Information given —
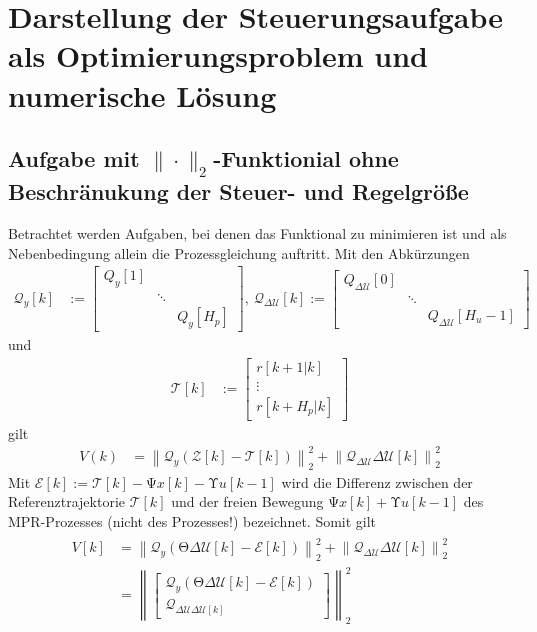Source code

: \section{Darstellung der Steuerungsaufgabe als Optimierungsproblem und numerische Lösung}
\subsection{Aufgabe mit $\|\cdot\|_2$-Funktionial ohne Beschränukung der Steuer- und Regelgröße}
\label{subsec:aufgabe_quad_ohne_beschr}
Betrachtet werden Aufgaben, bei denen das Funktional  zu minimieren ist und als Nebenbedingung allein die Prozessgleichung
 auftritt.
Mit den Abkürzungen
\begin{align*}
	\mathcal{Q}_{y}[k] & :=\begin{bmatrix}
	Q_{y}[1]	& 			& 	\\
				& \ddots	&	\\
				&			& Q_{y}[H_p]
	\end{bmatrix},\ \mathcal{Q}_{\Delta\mathcal{U}}[k]:= \begin{bmatrix}
	Q_{\Delta\mathcal{U}}[0]	&			&	\\
								& \ddots	& 	\\
								&			& Q_{\Delta\mathcal{U}}[H_u-1]
	\end{bmatrix}
\end{align*}
und
\begin{align*}
	\mathcal{T}[k] & := \begin{bmatrix}
	r[k+1|k]\\
	\vdots\\
	r[k+H_p|k]
	\end{bmatrix}
\end{align*}
gilt
\begin{align}
	V(k) & = \left\| \mathcal{Q}_{y}\left(\mathcal{Z}[k]-\mathcal{T}[k]\right) \right\|_2^2 + \left\| \mathcal{Q}_{\Delta\mathcal{U}}\Delta\mathcal{U}[k] \right\|_2^2
\end{align}
Mit $\mathcal{E}[k]:=\mathcal{T}[k]-\mathrm{\Psi} x[k]-\mathrm{\Upsilon} u[k-1]$ wird die Differenz zwischen der Referenztrajektorie $\mathcal{T}[k]$ und der freien Bewegung
$\mathrm{\Psi} x[k]+\mathrm{\Upsilon} u[k-1]$ des \ac{MPR}-Prozesses (nicht des Prozesses!) bezeichnet. Somit gilt
\begin{align}
\begin{split}\label{eqn:kap_4_quad_kostenfunktional_ohne_beschr}
	V[k] & = \left\| \mathcal{Q}_{y}\left(\mathrm{\Theta}\Delta\mathcal{U}[k]-\mathcal{E}[k]\right) \right\|_2^2 + \left\| \mathcal{Q}_{\Delta\mathcal{U}}\Delta\mathcal{U}[k]
	\right\|_2^2\\
	& = \left\| \begin{bmatrix} \mathcal{Q}_y\left(\mathrm{\Theta}\Delta\mathcal{U}[k] - \mathcal{E}[k]\right)\\ \mathcal{Q}_{\Delta\mathcal{U}\Delta\mathcal{U}[k]} \end{bmatrix}
	\right\|_2^2
\end{split}
\end{align}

Exercise details — Every line of the material that includes the word "label" needs to be copied.

Answer section —
\label{subsec:aufgabe_quad_ohne_beschr}
\begin{split}\label{eqn:kap_4_quad_kostenfunktional_ohne_beschr}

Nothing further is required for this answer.